Why can't researchers work with fake data sets? If my data has been anonymised
I don't care who the person is, I don't want them re-identifying it. Maybe I'm
not seeing the necessity for this, and, if it exists I'm sure when the final
Act comes around there will be an exception for researchers. Seems like panic
over nothing for now.

------
GunlogAlm
I was reading about the UK's upcoming GDPR implementation on the BBC earlier,
and I assumed the ban on reidentification would apply to service providers and
businesses etc., and not to researchers or private individuals with legitimate
intentions.

Is this not the case?

------
aub3bhat
The author is clearly mistaken.

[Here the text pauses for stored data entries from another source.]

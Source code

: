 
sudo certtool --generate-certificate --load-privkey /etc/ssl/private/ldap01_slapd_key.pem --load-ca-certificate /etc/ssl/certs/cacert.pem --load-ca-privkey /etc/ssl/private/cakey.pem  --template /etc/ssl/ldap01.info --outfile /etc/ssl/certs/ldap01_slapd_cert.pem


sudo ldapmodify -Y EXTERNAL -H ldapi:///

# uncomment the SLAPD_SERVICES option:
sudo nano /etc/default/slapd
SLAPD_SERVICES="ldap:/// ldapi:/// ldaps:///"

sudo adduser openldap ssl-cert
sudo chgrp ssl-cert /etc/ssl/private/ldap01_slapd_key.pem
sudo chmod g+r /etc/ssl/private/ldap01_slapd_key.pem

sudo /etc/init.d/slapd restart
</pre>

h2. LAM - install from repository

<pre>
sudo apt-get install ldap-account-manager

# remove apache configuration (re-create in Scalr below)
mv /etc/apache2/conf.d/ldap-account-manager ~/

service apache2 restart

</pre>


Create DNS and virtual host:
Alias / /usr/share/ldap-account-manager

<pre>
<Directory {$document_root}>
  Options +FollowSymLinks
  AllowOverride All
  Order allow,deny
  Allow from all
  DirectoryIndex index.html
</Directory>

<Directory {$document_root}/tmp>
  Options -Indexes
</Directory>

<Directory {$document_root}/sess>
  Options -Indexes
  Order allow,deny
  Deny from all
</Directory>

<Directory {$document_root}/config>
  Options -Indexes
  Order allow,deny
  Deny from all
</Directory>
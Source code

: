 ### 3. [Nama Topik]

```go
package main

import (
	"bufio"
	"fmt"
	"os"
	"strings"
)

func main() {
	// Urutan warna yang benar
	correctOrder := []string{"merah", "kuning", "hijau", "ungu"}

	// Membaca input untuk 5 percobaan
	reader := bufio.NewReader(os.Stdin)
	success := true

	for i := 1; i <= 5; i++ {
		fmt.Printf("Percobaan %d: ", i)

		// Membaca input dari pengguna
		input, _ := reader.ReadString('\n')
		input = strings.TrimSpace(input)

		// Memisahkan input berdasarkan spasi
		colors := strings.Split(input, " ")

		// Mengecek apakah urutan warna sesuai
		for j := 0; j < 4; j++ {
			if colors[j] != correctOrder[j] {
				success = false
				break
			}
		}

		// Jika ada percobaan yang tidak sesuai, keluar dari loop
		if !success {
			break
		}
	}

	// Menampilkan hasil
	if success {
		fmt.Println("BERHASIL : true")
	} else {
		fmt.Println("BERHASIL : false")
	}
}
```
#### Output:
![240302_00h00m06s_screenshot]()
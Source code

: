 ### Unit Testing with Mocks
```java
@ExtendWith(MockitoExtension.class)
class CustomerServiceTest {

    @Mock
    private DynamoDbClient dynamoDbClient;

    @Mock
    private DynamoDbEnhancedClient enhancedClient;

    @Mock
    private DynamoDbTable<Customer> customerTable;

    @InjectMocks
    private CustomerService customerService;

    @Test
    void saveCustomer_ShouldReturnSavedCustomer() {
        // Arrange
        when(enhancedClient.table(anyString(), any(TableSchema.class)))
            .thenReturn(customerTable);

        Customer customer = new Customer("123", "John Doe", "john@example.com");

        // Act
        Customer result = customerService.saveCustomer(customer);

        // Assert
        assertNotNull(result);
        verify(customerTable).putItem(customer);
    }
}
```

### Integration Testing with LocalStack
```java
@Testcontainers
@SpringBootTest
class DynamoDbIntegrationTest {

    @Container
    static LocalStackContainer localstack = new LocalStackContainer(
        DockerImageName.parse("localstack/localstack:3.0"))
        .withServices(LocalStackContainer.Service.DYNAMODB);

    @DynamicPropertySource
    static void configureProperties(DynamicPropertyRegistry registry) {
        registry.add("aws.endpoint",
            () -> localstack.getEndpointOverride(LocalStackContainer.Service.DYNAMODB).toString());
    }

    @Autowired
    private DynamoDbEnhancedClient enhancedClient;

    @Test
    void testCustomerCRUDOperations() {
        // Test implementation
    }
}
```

There are several things that are possible in
the physical world yet illegal, e.g. forging signatures, breaking doors open,
breaking into parked car, sending spam emails etc. Specifying
reindentification as illegal is a great step since it let's legal machinery to
do its job.

The reality of data privacy is that it's impossible to guarantee anonymity
while keeping data useful.

Reindentification ban enshrine coherent guidelines into the law. It's a good
step forward.

I am saying this as a researcher who has signed several agreements with US
government agencies which had reindentification ban clause and penalty of
felony offense if found violated.

------
DarkKomunalec
Watch this be used selectively to prevent the public from finding out how
capital flows and which politicians it buys.

Publish the name of the owner of the company who built the bridge that
collapsed due to cost-cutting? Now now, he didn't want that public, that's
reidentification! He even hid behind several shell companies, so you can't
claim you didn't know he wanted to stay anonymous.